Copy every record exactly, with nothing left out.

(Records excerpted from a collection)
>>>>

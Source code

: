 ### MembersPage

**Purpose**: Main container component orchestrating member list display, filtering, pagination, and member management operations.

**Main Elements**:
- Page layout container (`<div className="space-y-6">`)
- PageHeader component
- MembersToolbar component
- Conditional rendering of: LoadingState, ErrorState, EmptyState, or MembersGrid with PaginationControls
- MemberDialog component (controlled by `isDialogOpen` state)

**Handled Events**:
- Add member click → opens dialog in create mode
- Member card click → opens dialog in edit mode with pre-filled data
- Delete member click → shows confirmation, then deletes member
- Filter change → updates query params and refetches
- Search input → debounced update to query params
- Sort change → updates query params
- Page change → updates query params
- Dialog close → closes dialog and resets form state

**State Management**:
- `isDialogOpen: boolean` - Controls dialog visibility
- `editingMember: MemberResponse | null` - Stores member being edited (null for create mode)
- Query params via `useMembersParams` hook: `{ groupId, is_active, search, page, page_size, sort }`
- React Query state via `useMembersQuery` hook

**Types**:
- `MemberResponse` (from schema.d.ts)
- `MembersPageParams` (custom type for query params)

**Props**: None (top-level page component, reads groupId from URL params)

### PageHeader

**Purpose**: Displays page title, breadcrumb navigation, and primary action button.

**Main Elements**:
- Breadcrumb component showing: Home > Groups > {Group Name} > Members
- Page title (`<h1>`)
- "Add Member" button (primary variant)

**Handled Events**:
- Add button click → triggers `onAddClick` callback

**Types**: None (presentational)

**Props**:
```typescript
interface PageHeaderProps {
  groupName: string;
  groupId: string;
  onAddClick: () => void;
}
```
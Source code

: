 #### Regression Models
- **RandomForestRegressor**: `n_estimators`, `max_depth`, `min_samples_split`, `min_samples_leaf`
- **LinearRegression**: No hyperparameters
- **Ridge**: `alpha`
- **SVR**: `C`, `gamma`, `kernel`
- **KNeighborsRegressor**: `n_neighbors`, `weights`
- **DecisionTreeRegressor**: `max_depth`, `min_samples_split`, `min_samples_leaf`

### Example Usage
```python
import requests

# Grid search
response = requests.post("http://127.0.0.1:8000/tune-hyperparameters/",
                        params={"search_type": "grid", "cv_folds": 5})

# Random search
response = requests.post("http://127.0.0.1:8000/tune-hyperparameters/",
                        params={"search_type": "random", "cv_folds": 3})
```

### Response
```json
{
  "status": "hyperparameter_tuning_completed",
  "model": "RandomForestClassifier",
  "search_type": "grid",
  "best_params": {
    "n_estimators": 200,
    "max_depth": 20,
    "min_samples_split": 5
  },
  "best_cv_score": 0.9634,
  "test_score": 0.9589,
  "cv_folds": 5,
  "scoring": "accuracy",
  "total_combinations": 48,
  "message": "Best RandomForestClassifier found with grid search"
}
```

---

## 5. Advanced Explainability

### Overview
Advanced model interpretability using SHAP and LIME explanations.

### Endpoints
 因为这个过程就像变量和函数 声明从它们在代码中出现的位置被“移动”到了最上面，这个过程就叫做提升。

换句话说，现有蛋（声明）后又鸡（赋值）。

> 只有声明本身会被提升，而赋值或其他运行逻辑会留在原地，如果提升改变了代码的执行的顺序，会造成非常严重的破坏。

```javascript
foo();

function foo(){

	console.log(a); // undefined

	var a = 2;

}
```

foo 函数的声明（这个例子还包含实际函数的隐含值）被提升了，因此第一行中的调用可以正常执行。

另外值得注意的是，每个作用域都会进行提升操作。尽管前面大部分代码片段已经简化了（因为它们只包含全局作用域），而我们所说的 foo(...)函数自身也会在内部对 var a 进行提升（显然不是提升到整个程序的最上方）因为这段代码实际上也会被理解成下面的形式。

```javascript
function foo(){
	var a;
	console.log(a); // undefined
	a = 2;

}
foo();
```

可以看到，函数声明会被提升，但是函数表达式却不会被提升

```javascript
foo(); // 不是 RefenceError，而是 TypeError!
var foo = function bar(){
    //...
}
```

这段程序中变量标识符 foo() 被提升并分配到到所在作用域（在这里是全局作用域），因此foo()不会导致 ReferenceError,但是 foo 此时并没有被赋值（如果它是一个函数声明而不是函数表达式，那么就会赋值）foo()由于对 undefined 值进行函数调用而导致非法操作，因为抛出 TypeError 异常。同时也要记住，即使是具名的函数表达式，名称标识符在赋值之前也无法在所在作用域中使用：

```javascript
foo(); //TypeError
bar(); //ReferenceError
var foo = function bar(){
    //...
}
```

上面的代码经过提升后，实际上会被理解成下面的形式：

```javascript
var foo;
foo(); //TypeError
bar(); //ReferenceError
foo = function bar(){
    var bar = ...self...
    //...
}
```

<<<<

-- WRITTEN SOLUTION --
Source code

: ### MembersPage

**Purpose**: Main container component orchestrating member list display, filtering, pagination, and member management operations.

**Main Elements**:
- Page layout container (`<div className="space-y-6">`)
- PageHeader component
- MembersToolbar component
- Conditional rendering of: LoadingState, ErrorState, EmptyState, or MembersGrid with PaginationControls
- MemberDialog component (controlled by `isDialogOpen` state)

**Handled Events**:
- Add member click → opens dialog in create mode
- Member card click → opens dialog in edit mode with pre-filled data
- Delete member click → shows confirmation, then deletes member
- Filter change → updates query params and refetches
- Search input → debounced update to query params
- Sort change → updates query params
- Page change → updates query params
- Dialog close → closes dialog and resets form state

**State Management**:
- `isDialogOpen: boolean` - Controls dialog visibility
- `editingMember: MemberResponse | null` - Stores member being edited (null for create mode)
- Query params via `useMembersParams` hook: `{ groupId, is_active, search, page, page_size, sort }`
- React Query state via `useMembersQuery` hook

**Types**:
- `MemberResponse` (from schema.d.ts)
- `MembersPageParams` (custom type for query params)

**Props**: None (top-level page component, reads groupId from URL params)

### PageHeader

**Purpose**: Displays page title, breadcrumb navigation, and primary action button.

**Main Elements**:
- Breadcrumb component showing: Home > Groups > {Group Name} > Members
- Page title (`<h1>`)
- "Add Member" button (primary variant)

**Handled Events**:
- Add button click → triggers `onAddClick` callback

**Types**: None (presentational)

**Props**:
```typescript
interface PageHeaderProps {
  groupName: string;
  groupId: string;
  onAddClick: () => void;
}
```
Source code

: #### Regression Models
- **RandomForestRegressor**: `n_estimators`, `max_depth`, `min_samples_split`, `min_samples_leaf`
- **LinearRegression**: No hyperparameters
- **Ridge**: `alpha`
- **SVR**: `C`, `gamma`, `kernel`
- **KNeighborsRegressor**: `n_neighbors`, `weights`
- **DecisionTreeRegressor**: `max_depth`, `min_samples_split`, `min_samples_leaf`

### Example Usage
```python
import requests

# Grid search
response = requests.post("http://127.0.0.1:8000/tune-hyperparameters/",
                        params={"search_type": "grid", "cv_folds": 5})

# Random search
response = requests.post("http://127.0.0.1:8000/tune-hyperparameters/",
                        params={"search_type": "random", "cv_folds": 3})
```

### Response
```json
{
  "status": "hyperparameter_tuning_completed",
  "model": "RandomForestClassifier",
  "search_type": "grid",
  "best_params": {
    "n_estimators": 200,
    "max_depth": 20,
    "min_samples_split": 5
  },
  "best_cv_score": 0.9634,
  "test_score": 0.9589,
  "cv_folds": 5,
  "scoring": "accuracy",
  "total_combinations": 48,
  "message": "Best RandomForestClassifier found with grid search"
}
```

---

## 5. Advanced Explainability

### Overview
Advanced model interpretability using SHAP and LIME explanations.

### Endpoints
 因为这个过程就像变量和函数 声明从它们在代码中出现的位置被“移动”到了最上面，这个过程就叫做提升。

换句话说，现有蛋（声明）后又鸡（赋值）。

> 只有声明本身会被提升，而赋值或其他运行逻辑会留在原地，如果提升改变了代码的执行的顺序，会造成非常严重的破坏。

```javascript
foo();

function foo(){

	console.log(a); // undefined

	var a = 2;

}
```

foo 函数的声明（这个例子还包含实际函数的隐含值）被提升了，因此第一行中的调用可以正常执行。

另外值得注意的是，每个作用域都会进行提升操作。尽管前面大部分代码片段已经简化了（因为它们只包含全局作用域），而我们所说的 foo(...)函数自身也会在内部对 var a 进行提升（显然不是提升到整个程序的最上方）因为这段代码实际上也会被理解成下面的形式。

```javascript
function foo(){
	var a;
	console.log(a); // undefined
	a = 2;

}
foo();
```

可以看到，函数声明会被提升，但是函数表达式却不会被提升

```javascript
foo(); // 不是 RefenceError，而是 TypeError!
var foo = function bar(){
    //...
}
```

这段程序中变量标识符 foo() 被提升并分配到到所在作用域（在这里是全局作用域），因此foo()不会导致 ReferenceError,但是 foo 此时并没有被赋值（如果它是一个函数声明而不是函数表达式，那么就会赋值）foo()由于对 undefined 值进行函数调用而导致非法操作，因为抛出 TypeError 异常。同时也要记住，即使是具名的函数表达式，名称标识符在赋值之前也无法在所在作用域中使用：

```javascript
foo(); //TypeError
bar(); //ReferenceError
var foo = function bar(){
    //...
}
```

上面的代码经过提升后，实际上会被理解成下面的形式：

```javascript
var foo;
foo(); //TypeError
bar(); //ReferenceError
foo = function bar(){
    var bar = ...self...
    //...
}
```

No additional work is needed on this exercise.